§ Instructions for the task: Search the records for the string "simplification" and return each line that has it.

+++ Supplied records +++

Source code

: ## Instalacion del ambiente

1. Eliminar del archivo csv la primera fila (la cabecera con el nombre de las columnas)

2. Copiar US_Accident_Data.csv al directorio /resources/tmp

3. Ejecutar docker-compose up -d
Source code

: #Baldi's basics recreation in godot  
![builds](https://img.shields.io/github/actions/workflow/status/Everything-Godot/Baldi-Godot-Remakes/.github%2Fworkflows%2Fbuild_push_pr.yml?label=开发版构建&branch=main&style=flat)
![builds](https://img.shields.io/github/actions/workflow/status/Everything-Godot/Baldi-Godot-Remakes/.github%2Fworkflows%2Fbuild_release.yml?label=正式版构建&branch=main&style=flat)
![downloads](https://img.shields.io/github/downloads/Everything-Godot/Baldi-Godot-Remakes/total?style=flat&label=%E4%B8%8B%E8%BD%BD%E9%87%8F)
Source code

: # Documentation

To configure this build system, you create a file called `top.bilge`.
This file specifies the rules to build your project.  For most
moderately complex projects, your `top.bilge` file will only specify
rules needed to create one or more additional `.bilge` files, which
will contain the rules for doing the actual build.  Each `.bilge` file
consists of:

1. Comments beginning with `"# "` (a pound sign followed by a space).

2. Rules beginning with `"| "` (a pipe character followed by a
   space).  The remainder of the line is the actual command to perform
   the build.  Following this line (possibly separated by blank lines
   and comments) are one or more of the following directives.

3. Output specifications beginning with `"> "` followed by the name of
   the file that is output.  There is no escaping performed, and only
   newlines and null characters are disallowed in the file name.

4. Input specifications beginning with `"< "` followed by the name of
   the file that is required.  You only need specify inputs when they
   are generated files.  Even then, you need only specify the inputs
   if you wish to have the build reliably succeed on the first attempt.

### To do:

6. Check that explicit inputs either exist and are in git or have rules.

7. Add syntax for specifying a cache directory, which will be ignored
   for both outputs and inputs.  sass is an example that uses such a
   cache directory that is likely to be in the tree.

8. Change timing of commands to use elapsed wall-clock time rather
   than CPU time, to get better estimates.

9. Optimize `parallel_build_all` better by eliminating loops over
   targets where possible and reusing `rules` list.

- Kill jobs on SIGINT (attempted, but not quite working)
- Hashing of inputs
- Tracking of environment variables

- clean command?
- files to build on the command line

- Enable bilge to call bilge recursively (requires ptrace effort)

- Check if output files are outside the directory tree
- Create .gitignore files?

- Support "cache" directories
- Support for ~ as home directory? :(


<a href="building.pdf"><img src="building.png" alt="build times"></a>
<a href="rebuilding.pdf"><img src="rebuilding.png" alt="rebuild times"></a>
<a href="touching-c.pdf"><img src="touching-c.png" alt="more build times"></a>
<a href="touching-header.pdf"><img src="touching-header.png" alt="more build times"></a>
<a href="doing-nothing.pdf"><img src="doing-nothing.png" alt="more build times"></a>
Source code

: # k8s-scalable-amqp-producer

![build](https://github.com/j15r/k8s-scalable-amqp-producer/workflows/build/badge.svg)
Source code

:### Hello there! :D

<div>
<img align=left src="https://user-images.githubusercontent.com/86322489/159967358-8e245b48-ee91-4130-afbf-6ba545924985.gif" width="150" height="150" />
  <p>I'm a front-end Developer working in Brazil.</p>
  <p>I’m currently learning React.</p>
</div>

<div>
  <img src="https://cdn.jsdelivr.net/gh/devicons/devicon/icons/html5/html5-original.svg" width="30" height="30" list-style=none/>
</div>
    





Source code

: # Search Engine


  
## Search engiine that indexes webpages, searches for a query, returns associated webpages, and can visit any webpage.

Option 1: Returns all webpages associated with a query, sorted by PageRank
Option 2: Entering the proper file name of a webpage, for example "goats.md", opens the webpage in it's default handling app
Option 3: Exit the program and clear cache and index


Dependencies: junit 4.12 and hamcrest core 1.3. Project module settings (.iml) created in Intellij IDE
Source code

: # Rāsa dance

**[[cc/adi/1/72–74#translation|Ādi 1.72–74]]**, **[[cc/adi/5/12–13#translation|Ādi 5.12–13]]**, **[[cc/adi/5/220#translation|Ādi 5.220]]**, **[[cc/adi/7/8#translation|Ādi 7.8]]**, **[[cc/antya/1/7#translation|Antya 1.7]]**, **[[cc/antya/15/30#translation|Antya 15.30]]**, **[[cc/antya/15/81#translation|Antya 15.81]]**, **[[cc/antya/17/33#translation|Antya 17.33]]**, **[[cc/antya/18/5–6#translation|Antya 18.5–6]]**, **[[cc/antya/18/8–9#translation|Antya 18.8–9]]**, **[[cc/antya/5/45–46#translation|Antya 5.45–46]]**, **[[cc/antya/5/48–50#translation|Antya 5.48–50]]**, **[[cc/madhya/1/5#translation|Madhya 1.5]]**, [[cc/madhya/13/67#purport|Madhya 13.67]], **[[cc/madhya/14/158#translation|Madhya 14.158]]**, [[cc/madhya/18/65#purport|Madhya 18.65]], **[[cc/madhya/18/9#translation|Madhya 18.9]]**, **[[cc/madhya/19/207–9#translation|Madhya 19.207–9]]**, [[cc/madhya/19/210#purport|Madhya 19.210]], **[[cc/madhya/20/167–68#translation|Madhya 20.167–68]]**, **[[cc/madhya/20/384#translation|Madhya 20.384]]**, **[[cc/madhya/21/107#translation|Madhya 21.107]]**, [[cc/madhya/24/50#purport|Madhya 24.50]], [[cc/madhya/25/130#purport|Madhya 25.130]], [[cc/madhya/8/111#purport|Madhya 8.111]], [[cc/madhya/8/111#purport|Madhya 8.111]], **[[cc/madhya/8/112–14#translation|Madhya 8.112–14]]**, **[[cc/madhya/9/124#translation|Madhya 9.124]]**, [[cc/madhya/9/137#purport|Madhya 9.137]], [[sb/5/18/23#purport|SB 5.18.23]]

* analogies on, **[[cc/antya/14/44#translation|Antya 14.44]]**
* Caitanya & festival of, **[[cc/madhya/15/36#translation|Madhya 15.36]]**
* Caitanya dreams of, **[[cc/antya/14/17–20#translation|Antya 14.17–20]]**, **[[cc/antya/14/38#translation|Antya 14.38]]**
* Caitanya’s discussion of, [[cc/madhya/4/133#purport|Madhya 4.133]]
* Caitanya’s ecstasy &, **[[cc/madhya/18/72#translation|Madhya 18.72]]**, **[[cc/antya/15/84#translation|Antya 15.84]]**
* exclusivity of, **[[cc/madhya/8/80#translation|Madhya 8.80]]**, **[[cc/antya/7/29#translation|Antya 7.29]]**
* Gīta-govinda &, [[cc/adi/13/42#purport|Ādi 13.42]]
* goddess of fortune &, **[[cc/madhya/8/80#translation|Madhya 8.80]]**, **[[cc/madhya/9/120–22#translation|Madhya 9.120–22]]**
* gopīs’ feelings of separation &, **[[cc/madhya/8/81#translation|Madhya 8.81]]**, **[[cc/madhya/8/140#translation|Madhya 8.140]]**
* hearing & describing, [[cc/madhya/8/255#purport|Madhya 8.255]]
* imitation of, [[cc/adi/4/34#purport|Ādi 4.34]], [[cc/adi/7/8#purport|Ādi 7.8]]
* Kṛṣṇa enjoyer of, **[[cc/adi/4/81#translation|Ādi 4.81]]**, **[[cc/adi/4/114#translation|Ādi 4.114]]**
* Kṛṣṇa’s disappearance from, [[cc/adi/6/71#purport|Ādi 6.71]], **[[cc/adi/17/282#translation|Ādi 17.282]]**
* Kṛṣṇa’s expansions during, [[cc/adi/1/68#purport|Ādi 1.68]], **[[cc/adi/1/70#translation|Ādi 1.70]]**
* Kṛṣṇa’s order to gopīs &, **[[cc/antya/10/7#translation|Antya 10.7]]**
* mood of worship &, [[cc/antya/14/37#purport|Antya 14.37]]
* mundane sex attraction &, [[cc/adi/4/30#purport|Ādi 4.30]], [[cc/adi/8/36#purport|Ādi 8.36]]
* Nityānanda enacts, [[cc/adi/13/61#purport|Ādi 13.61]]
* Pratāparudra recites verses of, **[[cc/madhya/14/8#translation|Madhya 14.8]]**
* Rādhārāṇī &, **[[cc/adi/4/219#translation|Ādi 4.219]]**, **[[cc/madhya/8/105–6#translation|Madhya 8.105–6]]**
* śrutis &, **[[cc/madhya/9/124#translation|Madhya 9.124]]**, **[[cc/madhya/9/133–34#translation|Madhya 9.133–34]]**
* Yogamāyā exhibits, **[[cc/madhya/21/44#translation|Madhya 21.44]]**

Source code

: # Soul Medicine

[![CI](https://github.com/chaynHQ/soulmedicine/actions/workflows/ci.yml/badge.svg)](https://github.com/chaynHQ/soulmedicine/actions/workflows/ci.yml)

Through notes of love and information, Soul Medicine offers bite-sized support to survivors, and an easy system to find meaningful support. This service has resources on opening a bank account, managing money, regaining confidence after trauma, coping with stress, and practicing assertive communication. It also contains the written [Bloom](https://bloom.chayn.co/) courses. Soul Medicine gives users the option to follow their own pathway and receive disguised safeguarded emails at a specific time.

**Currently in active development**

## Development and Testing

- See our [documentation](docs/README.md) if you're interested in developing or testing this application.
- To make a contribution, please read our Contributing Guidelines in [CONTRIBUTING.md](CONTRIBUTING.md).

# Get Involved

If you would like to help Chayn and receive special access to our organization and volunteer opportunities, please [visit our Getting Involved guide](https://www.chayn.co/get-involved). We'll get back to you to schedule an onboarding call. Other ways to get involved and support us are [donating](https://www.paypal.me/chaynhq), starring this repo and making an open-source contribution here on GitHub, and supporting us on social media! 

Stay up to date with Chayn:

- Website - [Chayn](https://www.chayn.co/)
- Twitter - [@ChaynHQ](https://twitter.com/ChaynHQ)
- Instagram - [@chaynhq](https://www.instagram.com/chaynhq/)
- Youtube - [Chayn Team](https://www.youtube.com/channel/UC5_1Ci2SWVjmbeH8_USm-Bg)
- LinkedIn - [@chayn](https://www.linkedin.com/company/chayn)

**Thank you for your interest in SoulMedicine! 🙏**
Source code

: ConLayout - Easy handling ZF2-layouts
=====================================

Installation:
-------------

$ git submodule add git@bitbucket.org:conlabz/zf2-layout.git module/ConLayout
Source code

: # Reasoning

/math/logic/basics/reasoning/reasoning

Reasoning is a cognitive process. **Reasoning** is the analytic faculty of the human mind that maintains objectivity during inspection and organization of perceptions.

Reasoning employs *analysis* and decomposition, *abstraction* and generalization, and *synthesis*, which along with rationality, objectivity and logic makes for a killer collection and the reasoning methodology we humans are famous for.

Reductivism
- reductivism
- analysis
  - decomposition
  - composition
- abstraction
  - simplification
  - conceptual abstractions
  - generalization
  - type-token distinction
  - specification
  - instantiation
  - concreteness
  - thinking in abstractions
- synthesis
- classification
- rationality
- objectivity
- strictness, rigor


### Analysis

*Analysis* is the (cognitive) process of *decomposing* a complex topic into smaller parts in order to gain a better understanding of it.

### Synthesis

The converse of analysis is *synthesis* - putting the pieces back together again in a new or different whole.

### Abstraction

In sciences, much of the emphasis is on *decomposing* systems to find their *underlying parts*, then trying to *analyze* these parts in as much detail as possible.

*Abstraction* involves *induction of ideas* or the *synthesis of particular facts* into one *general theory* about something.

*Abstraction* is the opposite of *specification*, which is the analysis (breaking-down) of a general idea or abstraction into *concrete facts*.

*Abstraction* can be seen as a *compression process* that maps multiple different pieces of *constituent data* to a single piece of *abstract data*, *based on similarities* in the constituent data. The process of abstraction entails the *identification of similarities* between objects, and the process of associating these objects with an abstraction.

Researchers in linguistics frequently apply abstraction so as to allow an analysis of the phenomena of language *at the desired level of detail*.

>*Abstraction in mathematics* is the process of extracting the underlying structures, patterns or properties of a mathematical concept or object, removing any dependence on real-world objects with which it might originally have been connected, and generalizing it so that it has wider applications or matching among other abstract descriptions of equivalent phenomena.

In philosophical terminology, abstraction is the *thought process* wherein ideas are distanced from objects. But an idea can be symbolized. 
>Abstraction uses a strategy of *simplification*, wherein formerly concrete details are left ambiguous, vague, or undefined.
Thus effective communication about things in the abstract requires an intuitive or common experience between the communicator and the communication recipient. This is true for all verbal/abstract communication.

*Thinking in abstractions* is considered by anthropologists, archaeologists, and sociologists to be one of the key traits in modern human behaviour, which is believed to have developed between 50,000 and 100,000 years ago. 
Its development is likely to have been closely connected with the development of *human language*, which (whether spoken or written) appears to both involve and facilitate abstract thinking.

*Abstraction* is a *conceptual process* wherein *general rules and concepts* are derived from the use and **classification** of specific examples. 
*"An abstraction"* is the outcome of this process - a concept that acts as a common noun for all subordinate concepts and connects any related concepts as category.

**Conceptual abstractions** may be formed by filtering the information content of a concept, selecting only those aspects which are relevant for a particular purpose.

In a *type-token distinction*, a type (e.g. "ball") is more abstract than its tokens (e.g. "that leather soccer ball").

+++

§ Problem solution:
  - simplification
>Abstraction uses a strategy of *simplification*, wherein formerly concrete details are left ambiguous, vague, or undefined.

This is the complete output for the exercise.